Legal development

ASIC continues its focus on greenwashing misconduct with 47 regulatory interventions in 15 months

blurred lights at night

    What you need to know 

    • On 23 August 2024, ASIC released Report 791, "ASIC's interventions on greenwashing misconduct: 2023-2024" (Report 791) which outlines 47 regulatory interventions made by ASIC between 1 April 2023 and 30 June 2024 in relation to concerns about greenwashing claims as follows:
      • commencing 2 civil penalty proceedings;
      • finalising 1 civil penalty proceeding (with a second proceeding having been finalised since Report 791); o issuing 8 infringement notices  (including to investment managers, responsible entities, superannuation trustees, ASX listed companies); 
      •  obtaining 37 corrective disclosure outcomes.
    • Over a 15 month period, ASIC conducted a range of surveillance activities focusing on sustainability-related representations (e.g. "net zero", "carbon negative") made by listed companies, the governance practices and processes adopted by responsible entities of ESG funds and the sustainability disclosures made by superannuation trustees. The surveillance activities indicate that there is room for improvement in relation to the quality of sustainability-related disclosures and governance practices, particularly for small cap ASX-listed companies, responsible entities and superannuation entities (which may attract future action by ASIC).

    ASIC is responsible for the administration and enforcement of the new mandatory climate reporting regime (see Treasury Laws Amendment (Financial Market Infrastructure and Other Measures) Bill 2024) (mandatory climate reporting regime) passed by Parliament in September 2024. Large businesses and financial institutions can expect heightened focus and greater engagement with ASIC as these new requirements roll out in 2025.

    What you need to do

    • All entities should consider the matters identified in Report 791(including the focus areas identified by ASIC for listed companies, responsible entities, superannuation entities and entities issuing green bonds or sustainability-linked loans) and Report 763 ASIC's recent greenwashing interventions when preparing disclosures, and undertake a review of any existing sustainability-related disclosures having regard to the recommendations and best practices set out in these reports. 
    •  All entities should also consider the guidance set out in Information Sheet 271 How to avoid greenwashing when offering or promoting sustainability-related products (INFO 271), which applies across sectors including to listed entities and entities issuing green bonds.

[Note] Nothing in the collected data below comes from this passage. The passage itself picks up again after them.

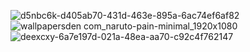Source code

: ![d5nbc6k-d405ab70-431d-463e-895a-6ac74ef6af82](https://user-images.githubusercontent.com/102672154/197463281-b9396a15-b121-4aa9-a16c-a9eeaa5787f6.jpg)
![wallpapersden com_naruto-pain-minimal_1920x1080](https://user-images.githubusercontent.com/102672154/197462918-bfc010d3-9319-4cf7-82f3-393483afe897.jpg)
![deexcxy-6a7e197d-021a-48ea-aa70-c92c4f762147](https://user-images.githubusercontent.com/102672154/197462967-c83a890b-1ee9-4990-8e35-446387895f53.png)
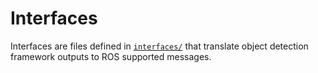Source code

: # Interfaces

Interfaces are files defined in [`interfaces/`](src/rasberry_perception/detection/interfaces) 
that translate object detection framework outputs to ROS supported messages.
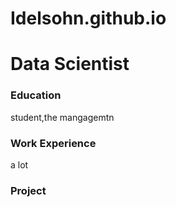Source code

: # Idelsohn.github.io
# Data Scientist

### Education
student,the mangagemtn

### Work Experience
a lot

### Project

    Key findings from ASIC's greenwashing interventions

    From the 47 interventions made by ASIC during the financial year 2023-2024, Report 791 states that the following are key areas of concern for ASIC:

    1. Underlying investments that are inconsistent with disclosed ESG investment screens and investment policies

    • ASIC noted several cases where a fund's underlying investments did not align with the disclosed ESG investment policies or screens. ASIC pursued civil penalty proceedings where it identified a particularly serious instance of a mismatch between investments held and stated ESG investment screens and objectives. 
    •  In particular, ASIC commenced two civil penalty proceeding cases in the Federal Court of Australia, one against LGSS Pty Ltd as trustee for Local Government Super (Active Super) (see our summary here) and one against Vanguard Investments Australia Ltd (see our summary here).  ASIC also finalised its first greenwashing civil penalty proceeding, obtaining a $11.3 million penalty against Mercer Superannuation (Australia) Ltd (see our summary here). Since Report 791, ASIC has also finalised its civil penalty proceeding against Vanguard, which has been ordered to pay a penalty of $12.9 million (see our summary here).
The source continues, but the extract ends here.